Join Collections in Firestore

How do I perform a SQL JOIN in Firestore? - it’s a difficult question almost all developers will come across. The simple answer for ALL NoSQL databases is that it’s just not possible in an apples-to-apples way. We can’t perform this operation server-side, however, we can get clever with custom RxJS operators to solve similar problems - plus gain the added benefit of maintaining realtime listeners on all data.

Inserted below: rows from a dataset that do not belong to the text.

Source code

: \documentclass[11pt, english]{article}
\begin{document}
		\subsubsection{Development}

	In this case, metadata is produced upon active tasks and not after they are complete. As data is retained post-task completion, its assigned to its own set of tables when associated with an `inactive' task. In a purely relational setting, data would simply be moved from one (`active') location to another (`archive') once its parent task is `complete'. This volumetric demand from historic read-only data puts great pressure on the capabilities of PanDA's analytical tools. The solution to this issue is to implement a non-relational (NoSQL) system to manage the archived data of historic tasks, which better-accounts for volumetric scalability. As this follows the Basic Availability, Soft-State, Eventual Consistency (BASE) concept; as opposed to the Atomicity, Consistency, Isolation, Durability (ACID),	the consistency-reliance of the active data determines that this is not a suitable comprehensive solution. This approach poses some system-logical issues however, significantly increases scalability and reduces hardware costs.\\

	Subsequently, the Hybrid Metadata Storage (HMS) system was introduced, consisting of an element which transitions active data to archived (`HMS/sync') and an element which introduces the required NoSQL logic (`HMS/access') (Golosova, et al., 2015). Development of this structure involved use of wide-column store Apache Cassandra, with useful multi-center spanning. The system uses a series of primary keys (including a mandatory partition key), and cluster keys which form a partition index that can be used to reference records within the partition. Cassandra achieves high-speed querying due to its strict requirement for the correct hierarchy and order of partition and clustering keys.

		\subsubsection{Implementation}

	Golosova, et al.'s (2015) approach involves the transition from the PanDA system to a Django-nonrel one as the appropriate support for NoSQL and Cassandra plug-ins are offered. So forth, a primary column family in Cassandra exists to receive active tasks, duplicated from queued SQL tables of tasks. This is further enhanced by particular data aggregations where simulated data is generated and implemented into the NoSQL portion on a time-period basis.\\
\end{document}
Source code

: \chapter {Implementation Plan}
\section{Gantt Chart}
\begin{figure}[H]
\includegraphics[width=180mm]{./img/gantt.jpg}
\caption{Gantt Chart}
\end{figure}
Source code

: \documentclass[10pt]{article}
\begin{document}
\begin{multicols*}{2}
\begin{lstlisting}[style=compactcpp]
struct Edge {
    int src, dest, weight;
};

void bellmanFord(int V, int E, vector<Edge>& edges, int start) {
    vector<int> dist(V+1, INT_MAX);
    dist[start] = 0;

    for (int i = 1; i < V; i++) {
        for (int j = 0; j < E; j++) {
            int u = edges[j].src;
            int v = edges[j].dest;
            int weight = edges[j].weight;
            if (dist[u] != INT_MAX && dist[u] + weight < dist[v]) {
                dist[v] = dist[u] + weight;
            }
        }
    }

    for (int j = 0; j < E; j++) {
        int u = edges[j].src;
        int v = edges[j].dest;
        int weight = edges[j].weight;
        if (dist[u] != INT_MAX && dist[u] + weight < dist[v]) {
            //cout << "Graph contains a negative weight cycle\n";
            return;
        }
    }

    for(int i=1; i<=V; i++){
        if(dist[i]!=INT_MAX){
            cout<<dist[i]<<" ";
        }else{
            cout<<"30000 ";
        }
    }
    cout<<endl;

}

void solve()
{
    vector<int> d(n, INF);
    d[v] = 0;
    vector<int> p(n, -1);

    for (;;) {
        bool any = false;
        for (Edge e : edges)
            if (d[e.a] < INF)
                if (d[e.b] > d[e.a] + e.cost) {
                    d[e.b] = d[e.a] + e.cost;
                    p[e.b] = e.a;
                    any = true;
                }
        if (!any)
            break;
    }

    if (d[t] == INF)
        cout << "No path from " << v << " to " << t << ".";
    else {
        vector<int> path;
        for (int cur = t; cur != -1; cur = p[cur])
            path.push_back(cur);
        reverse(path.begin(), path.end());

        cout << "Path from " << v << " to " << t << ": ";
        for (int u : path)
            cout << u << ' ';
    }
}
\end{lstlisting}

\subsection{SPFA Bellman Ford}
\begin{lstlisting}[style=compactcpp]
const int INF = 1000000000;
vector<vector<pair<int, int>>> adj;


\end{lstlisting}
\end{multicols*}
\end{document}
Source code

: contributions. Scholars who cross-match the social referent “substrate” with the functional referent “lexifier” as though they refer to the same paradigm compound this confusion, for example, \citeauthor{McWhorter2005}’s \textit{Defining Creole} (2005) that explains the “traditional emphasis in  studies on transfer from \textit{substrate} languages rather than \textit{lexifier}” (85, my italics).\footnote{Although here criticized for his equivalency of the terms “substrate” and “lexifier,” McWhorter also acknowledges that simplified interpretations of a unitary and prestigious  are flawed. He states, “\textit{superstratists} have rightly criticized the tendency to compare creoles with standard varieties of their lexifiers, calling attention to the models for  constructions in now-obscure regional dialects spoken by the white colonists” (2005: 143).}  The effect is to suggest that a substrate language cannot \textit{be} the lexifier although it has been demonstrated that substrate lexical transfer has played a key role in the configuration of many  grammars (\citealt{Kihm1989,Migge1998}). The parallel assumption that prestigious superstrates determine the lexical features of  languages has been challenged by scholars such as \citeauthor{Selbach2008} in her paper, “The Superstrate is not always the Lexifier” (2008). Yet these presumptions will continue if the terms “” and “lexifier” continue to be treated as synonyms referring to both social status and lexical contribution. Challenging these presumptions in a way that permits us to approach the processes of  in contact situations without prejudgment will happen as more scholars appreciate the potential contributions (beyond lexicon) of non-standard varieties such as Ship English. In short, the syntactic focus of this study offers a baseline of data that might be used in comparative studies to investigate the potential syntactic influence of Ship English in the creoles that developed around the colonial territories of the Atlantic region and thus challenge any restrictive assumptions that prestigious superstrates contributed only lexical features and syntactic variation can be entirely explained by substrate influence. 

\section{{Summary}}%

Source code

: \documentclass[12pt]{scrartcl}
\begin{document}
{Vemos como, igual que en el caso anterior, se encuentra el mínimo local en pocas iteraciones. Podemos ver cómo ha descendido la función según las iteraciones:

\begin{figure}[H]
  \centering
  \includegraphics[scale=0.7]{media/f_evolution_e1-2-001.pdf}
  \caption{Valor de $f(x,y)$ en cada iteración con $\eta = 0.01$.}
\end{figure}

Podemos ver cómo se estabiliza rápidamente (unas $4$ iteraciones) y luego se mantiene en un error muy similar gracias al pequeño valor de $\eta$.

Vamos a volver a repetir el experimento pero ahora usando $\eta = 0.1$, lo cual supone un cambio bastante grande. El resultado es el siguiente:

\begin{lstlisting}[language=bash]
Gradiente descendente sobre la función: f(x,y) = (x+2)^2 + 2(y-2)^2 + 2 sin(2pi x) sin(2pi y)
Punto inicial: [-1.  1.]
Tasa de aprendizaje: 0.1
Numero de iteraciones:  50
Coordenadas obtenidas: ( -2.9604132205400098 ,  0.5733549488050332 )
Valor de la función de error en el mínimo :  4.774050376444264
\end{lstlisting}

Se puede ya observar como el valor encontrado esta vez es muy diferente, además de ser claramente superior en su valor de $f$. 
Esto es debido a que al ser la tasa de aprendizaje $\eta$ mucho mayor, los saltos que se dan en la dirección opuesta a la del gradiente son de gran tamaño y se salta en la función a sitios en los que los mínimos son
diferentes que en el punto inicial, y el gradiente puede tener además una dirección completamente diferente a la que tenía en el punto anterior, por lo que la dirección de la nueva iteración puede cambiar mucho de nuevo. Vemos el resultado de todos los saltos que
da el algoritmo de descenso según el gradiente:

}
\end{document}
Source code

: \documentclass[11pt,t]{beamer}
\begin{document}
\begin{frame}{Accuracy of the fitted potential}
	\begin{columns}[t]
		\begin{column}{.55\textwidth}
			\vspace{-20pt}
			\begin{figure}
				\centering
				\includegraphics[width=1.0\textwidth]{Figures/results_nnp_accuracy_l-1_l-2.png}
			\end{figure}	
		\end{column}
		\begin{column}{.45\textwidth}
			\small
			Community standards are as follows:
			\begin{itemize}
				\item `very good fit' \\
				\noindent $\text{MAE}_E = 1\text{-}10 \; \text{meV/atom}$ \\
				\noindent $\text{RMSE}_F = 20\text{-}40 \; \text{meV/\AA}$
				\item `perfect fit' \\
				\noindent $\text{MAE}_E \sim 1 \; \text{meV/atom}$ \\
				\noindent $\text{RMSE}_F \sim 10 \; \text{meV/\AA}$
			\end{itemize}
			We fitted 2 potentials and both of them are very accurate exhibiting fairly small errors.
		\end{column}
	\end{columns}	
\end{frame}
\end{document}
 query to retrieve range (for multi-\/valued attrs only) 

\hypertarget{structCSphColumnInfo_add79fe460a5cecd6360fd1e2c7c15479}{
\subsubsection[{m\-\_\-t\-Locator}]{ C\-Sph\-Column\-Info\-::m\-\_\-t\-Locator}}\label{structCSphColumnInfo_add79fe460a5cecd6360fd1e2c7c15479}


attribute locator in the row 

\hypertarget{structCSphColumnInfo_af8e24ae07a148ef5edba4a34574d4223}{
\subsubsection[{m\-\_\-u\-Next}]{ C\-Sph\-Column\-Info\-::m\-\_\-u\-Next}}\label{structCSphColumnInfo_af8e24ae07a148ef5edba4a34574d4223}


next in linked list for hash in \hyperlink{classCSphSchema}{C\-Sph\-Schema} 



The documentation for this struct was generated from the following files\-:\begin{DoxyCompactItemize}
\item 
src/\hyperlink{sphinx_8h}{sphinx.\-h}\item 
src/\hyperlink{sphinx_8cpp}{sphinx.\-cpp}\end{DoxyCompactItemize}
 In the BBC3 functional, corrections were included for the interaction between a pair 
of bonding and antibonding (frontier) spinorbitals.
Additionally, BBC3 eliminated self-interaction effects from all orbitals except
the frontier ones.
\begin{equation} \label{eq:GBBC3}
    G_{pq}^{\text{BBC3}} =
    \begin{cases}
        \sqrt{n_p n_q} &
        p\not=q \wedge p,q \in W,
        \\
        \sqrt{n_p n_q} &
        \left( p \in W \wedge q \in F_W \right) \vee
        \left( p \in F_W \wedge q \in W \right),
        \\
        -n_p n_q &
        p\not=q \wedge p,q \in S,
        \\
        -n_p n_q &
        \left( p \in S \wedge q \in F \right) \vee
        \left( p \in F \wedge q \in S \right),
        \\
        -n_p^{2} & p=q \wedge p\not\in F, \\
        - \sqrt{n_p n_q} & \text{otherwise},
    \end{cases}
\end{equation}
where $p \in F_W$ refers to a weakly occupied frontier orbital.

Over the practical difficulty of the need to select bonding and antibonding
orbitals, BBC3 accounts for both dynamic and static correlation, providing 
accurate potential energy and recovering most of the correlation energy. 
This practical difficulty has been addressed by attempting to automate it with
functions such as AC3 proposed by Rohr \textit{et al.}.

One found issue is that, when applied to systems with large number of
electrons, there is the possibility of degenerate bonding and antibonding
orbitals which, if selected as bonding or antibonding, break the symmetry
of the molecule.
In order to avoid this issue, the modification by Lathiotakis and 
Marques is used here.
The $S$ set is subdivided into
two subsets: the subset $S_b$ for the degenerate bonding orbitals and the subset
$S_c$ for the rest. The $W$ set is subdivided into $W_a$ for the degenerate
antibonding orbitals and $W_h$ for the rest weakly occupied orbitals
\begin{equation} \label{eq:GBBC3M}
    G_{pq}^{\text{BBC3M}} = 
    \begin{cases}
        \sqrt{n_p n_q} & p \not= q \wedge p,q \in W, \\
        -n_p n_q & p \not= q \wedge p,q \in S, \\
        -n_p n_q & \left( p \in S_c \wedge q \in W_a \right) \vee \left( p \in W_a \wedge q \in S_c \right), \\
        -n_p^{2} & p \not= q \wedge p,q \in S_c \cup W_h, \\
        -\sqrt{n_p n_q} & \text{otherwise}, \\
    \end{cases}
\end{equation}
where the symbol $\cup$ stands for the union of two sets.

Our operators require AngularFire and will add some RxJS magic to its existing Observables to tackle the challenge of joining Firestore documents and collections together easily in Firestore. The code in this lesson is advanced - if you get stuck checkout these related lessons:

Document to Document JOIN

Joining documents together is slightly easier than collections. A common data model in NoSQL is to save a field with a document ID that points to a related document. We could just perform separate document reads one-by-one, but that would be cumbersome. Let’s build an operator that can handle this process seamlessly as a single Observable.

This lesson uses strings to keep track of relational data, but you might also use a Firestore `DocumentReference` when dealing with large complex paths.

Usage

Consider the following data model. We have three unique docs in separate collections. The user doc makes a reference to a specific pet and car ID - this can be a has one or belongs to relationship.

+users
    docId=jeff {
      car: 'subaru'
      pet: 'humphrey'
    }

+pets
    docId=humphrey {
        type: 'dog'
        food: 'kibble'
    }

+cars
    docId=subaru {
        model: 'Legacy'
        doors: 4
    }

The first argument is the AngularFirestore instance. Operators are pure functions, so they we have to pass dependencies as arguments. The second arg is an object where each key is the field with the related doc ID and the value is the collection containing this doc. The result is a joined object that joins the related document data as a object on each key.

const user$ = afs.document('users/jeff').valueChanges()

const joined = user$.pipe( 
  docJoin(afs, { car: 'cars', pet: 'pets' } ) 
)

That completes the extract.